People want their lives to be less complicated, not more. In addition to showing that Apple has an intense grasp of the way that people interact with their world, the iPad’s design also shows an understanding that our lives are densely packed with information and stimuli, so when we use a new piece of technology that’s so intuitive it doesn’t even require an instruction manual, it’s an almost physical relief.

The iPad advertisements that use the word magical do so in the context of complex tasks that the iPad can help you to accomplish easily. By contrast, Verizon’s tablet commercials miss this concept completely, choosing to stress that ‘your wife will love the dual-core Tegra 2 chipset.’ No she won’t. Even if she’s familiar with Nvidia’s chipset lineup, she most likely doesn’t care. Most people just want to have and use things that work well, without the burden of weeks of learning curve and they aren’t impressed by specs.

Life doesn’t happen in a vacuum. I’ll freely admit that even Apple’s commercials tend to be unrealistic about when and how most of use use the company’s products. We don’t use them sitting comfortably in a spacious living room or a brightly lit morning kitchen. In reality, when we’re checking our iPhone or poking at our iPad there are screaming kids, traffic, smelly passengers, crowded trains and tons of other stimuli all vying for our attention. The magic of the iPhone and iPad is that they can be used in situations where there is a lot going on and still be easy to use. They require a very small portion of our attention and concentration to operate.

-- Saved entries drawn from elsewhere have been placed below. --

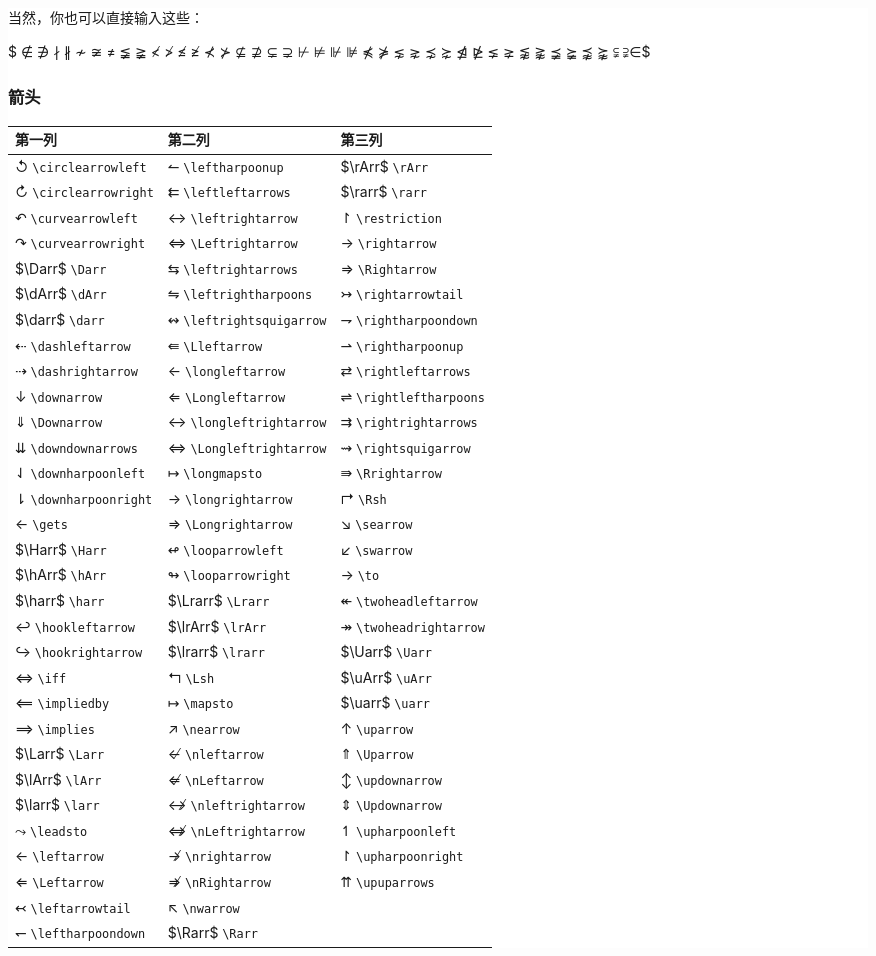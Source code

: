 当然，你也可以直接输入这些：

$ ∉ ∌ ∤ ∦ ≁ ≆ ≠ ≨ ≩ ≮ ≯ ≰ ≱ ⊀ ⊁ ⊈ ⊉ ⊊ ⊋ ⊬ ⊭ ⊮ ⊯ ⋠ ⋡ ⋦ ⋧ ⋨ ⋩ ⋬ ⋭ ⪇ ⪈ ⪉ ⪊ ⪵ ⪶ ⪹ ⪺ ⫋ ⫌∈$

### 箭头

| 第一列                                  | 第二列                                        | 第三列                                    |
| :-------------------------------------- | :-------------------------------------------- | :---------------------------------------- |
| $\circlearrowleft$ `\circlearrowleft`   | $\leftharpoonup$ `\leftharpoonup`             | $\rArr$ `\rArr`                           |
| $\circlearrowright$ `\circlearrowright` | $\leftleftarrows$ `\leftleftarrows`           | $\rarr$ `\rarr`                           |
| $\curvearrowleft$ `\curvearrowleft`     | $\leftrightarrow$ `\leftrightarrow`           | $\restriction$ `\restriction`             |
| $\curvearrowright$ `\curvearrowright`   | $\Leftrightarrow$ `\Leftrightarrow`           | $\rightarrow$ `\rightarrow`               |
| $\Darr$ `\Darr`                         | $\leftrightarrows$ `\leftrightarrows`         | $\Rightarrow$ `\Rightarrow`               |
| $\dArr$ `\dArr`                         | $\leftrightharpoons$ `\leftrightharpoons`     | $\rightarrowtail$ `\rightarrowtail`       |
| $\darr$ `\darr`                         | $\leftrightsquigarrow$ `\leftrightsquigarrow` | $\rightharpoondown$ `\rightharpoondown`   |
| $\dashleftarrow$ `\dashleftarrow`       | $\Lleftarrow$ `\Lleftarrow`                   | $\rightharpoonup$ `\rightharpoonup`       |
| $\dashrightarrow$ `\dashrightarrow`     | $\longleftarrow$ `\longleftarrow`             | $\rightleftarrows$ `\rightleftarrows`     |
| $\downarrow$ `\downarrow`               | $\Longleftarrow$ `\Longleftarrow`             | $\rightleftharpoons$ `\rightleftharpoons` |
| $\Downarrow$ `\Downarrow`               | $\longleftrightarrow$ `\longleftrightarrow`   | $\rightrightarrows$ `\rightrightarrows`   |
| $\downdownarrows$ `\downdownarrows`     | $\Longleftrightarrow$ `\Longleftrightarrow`   | $\rightsquigarrow$ `\rightsquigarrow`     |
| $\downharpoonleft$ `\downharpoonleft`   | $\longmapsto$ `\longmapsto`                   | $\Rrightarrow$ `\Rrightarrow`             |
| $\downharpoonright$ `\downharpoonright` | $\longrightarrow$ `\longrightarrow`           | $\Rsh$ `\Rsh`                             |
| $\gets$ `\gets`                         | $\Longrightarrow$ `\Longrightarrow`           | $\searrow$ `\searrow`                     |
| $\Harr$ `\Harr`                         | $\looparrowleft$ `\looparrowleft`             | $\swarrow$ `\swarrow`                     |
| $\hArr$ `\hArr`                         | $\looparrowright$ `\looparrowright`           | $\to$ `\to`                               |
| $\harr$ `\harr`                         | $\Lrarr$ `\Lrarr`                             | $\twoheadleftarrow$ `\twoheadleftarrow`   |
| $\hookleftarrow$ `\hookleftarrow`       | $\lrArr$ `\lrArr`                             | $\twoheadrightarrow$ `\twoheadrightarrow` |
| $\hookrightarrow$ `\hookrightarrow`     | $\lrarr$ `\lrarr`                             | $\Uarr$ `\Uarr`                           |
| $\iff$ `\iff`                           | $\Lsh$ `\Lsh`                                 | $\uArr$ `\uArr`                           |
| $\impliedby$ `\impliedby`               | $\mapsto$ `\mapsto`                           | $\uarr$ `\uarr`                           |
| $\implies$ `\implies`                   | $\nearrow$ `\nearrow`                         | $\uparrow$ `\uparrow`                     |
| $\Larr$ `\Larr`                         | $\nleftarrow$ `\nleftarrow`                   | $\Uparrow$ `\Uparrow`                     |
| $\lArr$ `\lArr`                         | $\nLeftarrow$ `\nLeftarrow`                   | $\updownarrow$ `\updownarrow`             |
| $\larr$ `\larr`                         | $\nleftrightarrow$ `\nleftrightarrow`         | $\Updownarrow$ `\Updownarrow`             |
| $\leadsto$ `\leadsto`                   | $\nLeftrightarrow$ `\nLeftrightarrow`         | $\upharpoonleft$ `\upharpoonleft`         |
| $\leftarrow$ `\leftarrow`               | $\nrightarrow$ `\nrightarrow`                 | $\upharpoonright$ `\upharpoonright`       |
| $\Leftarrow$ `\Leftarrow`               | $\nRightarrow$ `\nRightarrow`                 | $\upuparrows$ `\upuparrows`               |
| $\leftarrowtail$ `\leftarrowtail`       | $\nwarrow$ `\nwarrow`                         |
| $\leftharpoondown$ `\leftharpoondown`   | $\Rarr$ `\Rarr`                               |
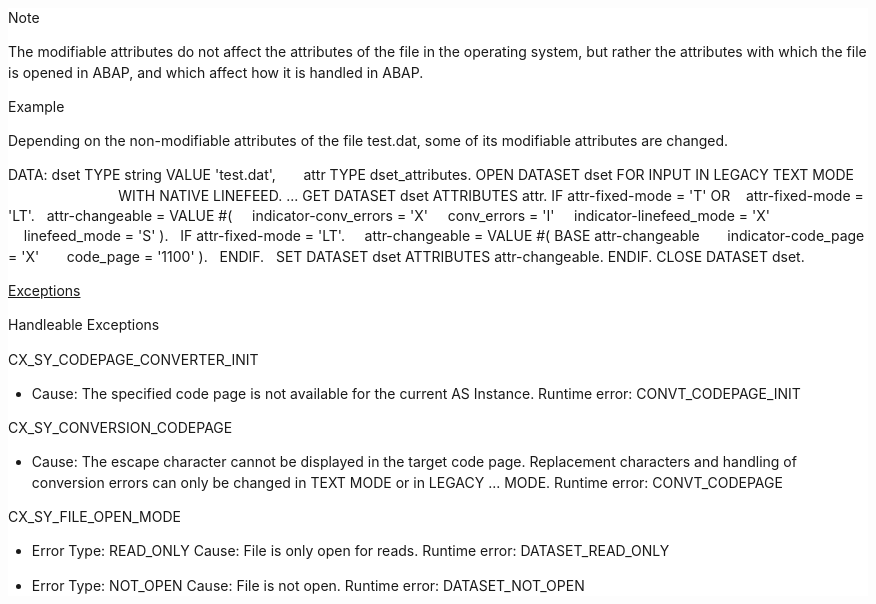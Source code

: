 
Note

The modifiable attributes do not affect the attributes of the file in the operating system, but rather the attributes with which the file is opened in ABAP, and which affect how it is handled in ABAP.

Example

Depending on the non-modifiable attributes of the file test.dat, some of its modifiable attributes are changed.

DATA: dset TYPE string VALUE 'test.dat',
      attr TYPE dset\_attributes.
OPEN DATASET dset FOR INPUT IN LEGACY TEXT MODE
                            WITH NATIVE LINEFEED.
...
GET DATASET dset ATTRIBUTES attr.
IF attr-fixed-mode = 'T' OR
   attr-fixed-mode = 'LT'.
  attr-changeable = VALUE #(
    indicator-conv\_errors = 'X'
    conv\_errors = 'I'
    indicator-linefeed\_mode = 'X'
    linefeed\_mode = 'S' ).
  IF attr-fixed-mode = 'LT'.
    attr-changeable = VALUE #( BASE attr-changeable
      indicator-code\_page = 'X'
      code\_page = '1100' ).
  ENDIF.
  SET DATASET dset ATTRIBUTES attr-changeable.
ENDIF.
CLOSE DATASET dset.

[Exceptions](javascript:call_link\('abenabap_language_exceptions.htm'\))

Handleable Exceptions

CX\_SY\_CODEPAGE\_CONVERTER\_INIT

-   Cause: The specified code page is not available for the current AS Instance.
    Runtime error: CONVT\_CODEPAGE\_INIT
    

CX\_SY\_CONVERSION\_CODEPAGE

-   Cause: The escape character cannot be displayed in the target code page. Replacement characters and handling of conversion errors can only be changed in TEXT MODE or in LEGACY ... MODE.
    Runtime error: CONVT\_CODEPAGE
    

CX\_SY\_FILE\_OPEN\_MODE

-   Error Type: READ\_ONLY
    Cause: File is only open for reads.
    Runtime error: DATASET\_READ\_ONLY
    
-   Error Type: NOT\_OPEN
    Cause: File is not open.
    Runtime error: DATASET\_NOT\_OPEN
    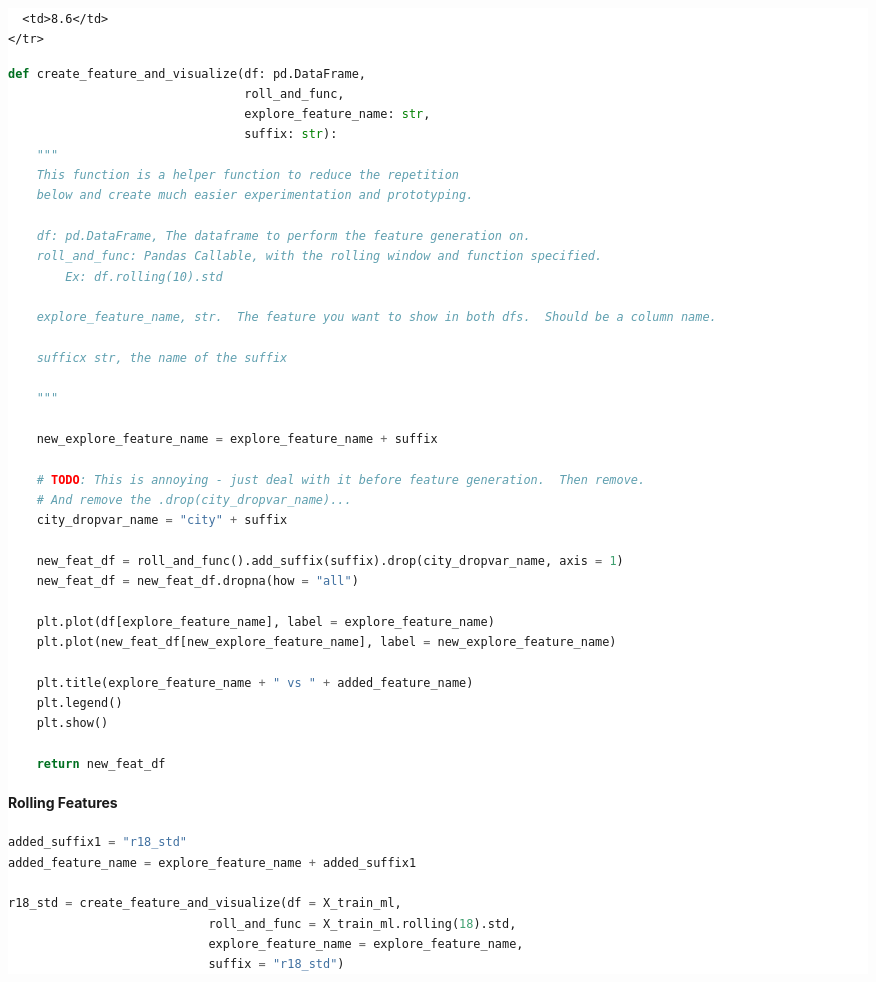       <td>8.6</td>
    </tr>
  </tbody>
</table>
</div>




```python
def create_feature_and_visualize(df: pd.DataFrame, 
                                 roll_and_func, 
                                 explore_feature_name: str,
                                 suffix: str):
    """
    This function is a helper function to reduce the repetition
    below and create much easier experimentation and prototyping.
    
    df: pd.DataFrame, The dataframe to perform the feature generation on.
    roll_and_func: Pandas Callable, with the rolling window and function specified.
        Ex: df.rolling(10).std
        
    explore_feature_name, str.  The feature you want to show in both dfs.  Should be a column name.
    
    sufficx str, the name of the suffix
    
    """
    
    new_explore_feature_name = explore_feature_name + suffix
    
    # TODO: This is annoying - just deal with it before feature generation.  Then remove.
    # And remove the .drop(city_dropvar_name)...
    city_dropvar_name = "city" + suffix
    
    new_feat_df = roll_and_func().add_suffix(suffix).drop(city_dropvar_name, axis = 1)
    new_feat_df = new_feat_df.dropna(how = "all")
    
    plt.plot(df[explore_feature_name], label = explore_feature_name)
    plt.plot(new_feat_df[new_explore_feature_name], label = new_explore_feature_name)
    
    plt.title(explore_feature_name + " vs " + added_feature_name)
    plt.legend()
    plt.show()
    
    return new_feat_df

```

#### Rolling Features


```python
added_suffix1 = "r18_std"
added_feature_name = explore_feature_name + added_suffix1

r18_std = create_feature_and_visualize(df = X_train_ml,
                            roll_and_func = X_train_ml.rolling(18).std,
                            explore_feature_name = explore_feature_name,
                            suffix = "r18_std")
```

Apple’s attention to detail in interface design makes using the devices feel almost transparent, this allows us to devote much more of that concentration to the content being displayed on the screen or the world around us. Getting a device to the point that it feels like a natural extension of our hands is incredibly difficult and it’s something that Apple excels at.

Only a small portion of Apple’s customer base wants ‘more options’. There are several million jailbroken iPhone users, but those millions are nothing when compared to the 200 million iOS devices on the market. Not to mention that the main reason that a lot of those people jailbreak their phones is the ability to unlock them. As the iPhone becomes available at more carriers, a lot of that will go away.

This is also the reason that Apple uses the word magical and not a list of specifications to describe its products. There is little magic to be found in a list of hardware, but much to be found in the enticing simplicity and power of a device that can do so much with so little effort. This lack of customization does tend to alienate ‘power users’ that thrive on customization and tweaking, but it hasn’t hurt Apple’s business in the rest of the market, which is far larger.

The future of magic

While the impact of the iPad has been felt on the market with its incredible financial success, we’ve only begun to see the effects of the iPad on the future of portable computing. A look at the smartphone market pre and post 2007 easily demonstrates the impact of the iPhone on the way that Apple’s competitors design and market their devices. The tablet market was caught even more flatfooted than the mobile space and now, a year and a half after the introduction of the iPad, we’re only now starting to see market challengers emerge.

None of those has gained any real traction yet, and it’s hard to say which of them will be first. Perhaps the HP touchpad will make a splash with its relatively well-recieved WebOS software and HP hardware. At some point another manufacturer will stop seeing the iPad’s magic as a marketing adjective and more as a way of thinking about user interaction. Until then, well, we’ve always got the iPad 3.